Iran’s Defeat May Not Be Immediate, but Effective Containment Is at Hand

Aug. 20 2018

In the 1980s, the U.S. pursued a policy of economic, military, and political pressure on the Soviet Union that led to—or at least hastened—its collapse while avoiding a head-on military confrontation. Some see reasons to hope that a similar strategy might bring about the collapse of the Islamic Republic. Frederick Kagan, however, argues against excessive optimism. Carefully comparing the current situation of Iran to that of the Gorbachev-era USSR, he suggests instead that victory over Tehran can be effectively achieved even if the regime persists, at least for the time being:

What must [an Iran] strategy accomplish in order to advance American national security and vital national interests? Regime change was the only outcome during the cold war that could accomplish those goals, given the conventional and nuclear military power of the Soviet Union. Iran is much weaker by every measure and much more vulnerable to isolation than the Soviets were. . . . Isolating Iran from external resources and forcing the regime to concentrate on controlling its own population would be major accomplishments that would transform the Middle East. . . .
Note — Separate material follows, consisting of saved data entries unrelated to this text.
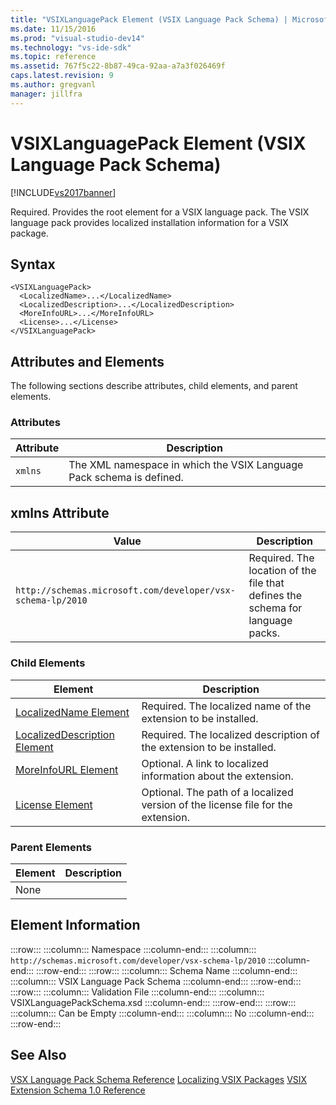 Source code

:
 ```yaml
---
title: "VSIXLanguagePack Element (VSIX Language Pack Schema) | Microsoft Docs"
ms.date: 11/15/2016
ms.prod: "visual-studio-dev14"
ms.technology: "vs-ide-sdk"
ms.topic: reference
ms.assetid: 767f5c22-8b87-49ca-92aa-a7a3f026469f
caps.latest.revision: 9
ms.author: gregvanl
manager: jillfra
---
```

# VSIXLanguagePack Element (VSIX Language Pack Schema)
[!INCLUDE[vs2017banner](../includes/vs2017banner.md)]

Required. Provides the root element for a VSIX language pack. The VSIX language pack provides localized installation information for a VSIX package.  
  
## Syntax  
  
```  
<VSIXLanguagePack>  
  <LocalizedName>...</LocalizedName>  
  <LocalizedDescription>...</LocalizedDescription>  
  <MoreInfoURL>...</MoreInfoURL>  
  <License>...</License>  
</VSIXLanguagePack>  
```  
  
## Attributes and Elements  
 The following sections describe attributes, child elements, and parent elements.  
  
### Attributes  
  
|Attribute|Description|  
|---------------|-----------------|  
|`xmlns`|The XML namespace in which the VSIX Language Pack schema is defined.|  
  
## xmlns Attribute  
  
|Value|Description|  
|-----------|-----------------|  
|`http://schemas.microsoft.com/developer/vsx-schema-lp/2010`|Required. The location of the file that defines the schema for language packs.|  
  
### Child Elements  
  
|Element|Description|  
|-------------|-----------------|  
|[LocalizedName Element](../extensibility/localizedname-element-vsix-language-pack-schema.md)|Required. The localized name of the extension to be installed.|  
|[LocalizedDescription Element](../extensibility/localizeddescription-element-vsix-language-pack-schema.md)|Required. The localized description of the extension to be installed.|  
|[MoreInfoURL Element](../extensibility/moreinfourl-element-vsix-language-pack-schema.md)|Optional. A link to localized information about the extension.|  
|[License Element](../extensibility/license-element-vsix-language-pack-schema.md)|Optional. The path of a localized version of the license file for the extension.|  
  
### Parent Elements  
  
|Element|Description|  
|-------------|-----------------|  
|None||  
  
## Element Information  

:::row:::
    :::column:::
        Namespace
    :::column-end:::
    :::column:::
        `http://schemas.microsoft.com/developer/vsx-schema-lp/2010`
    :::column-end:::
:::row-end:::
:::row:::
    :::column:::
        Schema Name
    :::column-end:::
    :::column:::
        VSIX Language Pack Schema
    :::column-end:::
:::row-end:::
:::row:::
    :::column:::
        Validation File
    :::column-end:::
    :::column:::
        VSIXLanguagePackSchema.xsd
    :::column-end:::
:::row-end:::
:::row:::
    :::column:::
        Can be Empty
    :::column-end:::
    :::column:::
        No
    :::column-end:::
:::row-end:::
  
## See Also  
 [VSX Language Pack Schema Reference](../extensibility/vsx-language-pack-schema-reference.md)
 [Localizing VSIX Packages](../extensibility/localizing-vsix-packages.md)
 [VSIX Extension Schema 1.0 Reference](/previous-versions/dd393700(v=vs.110))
It is vital to note that the strategy toward the Soviet Union included securing Western Europe against the Soviet threat and foreclosing Soviet efforts to pare America’s allies, especially West Germany, away from it while simultaneously supporting (in an appropriately limited fashion) the Solidarity uprising in Poland and the anti-Soviet insurgency in Afghanistan. It is not meaningful to speak of a victory strategy against Iran that does not include contesting Iranian control and influence in Lebanon, Syria, and Iraq while strengthening and hardening the Arab frontline states (including Oman and Qatar) against Iranian influence.

Syria is Iran’s Afghanistan—it is the theater in which Iranian forces are most vulnerable, where Iranian popular support for the war is wearing thin, and where the U.S. can compel [Iran] to expend its limited resources on a defensive battle. Iraq is Iran’s Poland—the area Iran has come to dominate, but with limitations, and a country Iran’s leaders believe they cannot afford to lose. The U.S. is infinitely better positioned to contest Iran’s control over Iraq than it ever was in Poland (and similarly better positioned in Syria than it was in Afghanistan).

A long-term approach would focus on building a consensus among America’s allies about the need to implement a victory strategy. It would deter the Russians and Chinese from stepping in to keep Iran alive. It would disrupt the supply chain of strategic materials Iran needs to advance its nuclear and conventional military capabilities. And it would force Iran to fight hard for its positions in Iraq and Syria while simultaneously pressing the Iranian economy in every possible way. Such a strategy would almost certainly force the Islamic Republic back in on itself, halt and reverse its movement toward regional hegemony, exacerbate schisms within the Iranian leadership and between the regime and the people, and possibly, over time, and in a uniquely Iranian way, lead to a change in the nature of the regime.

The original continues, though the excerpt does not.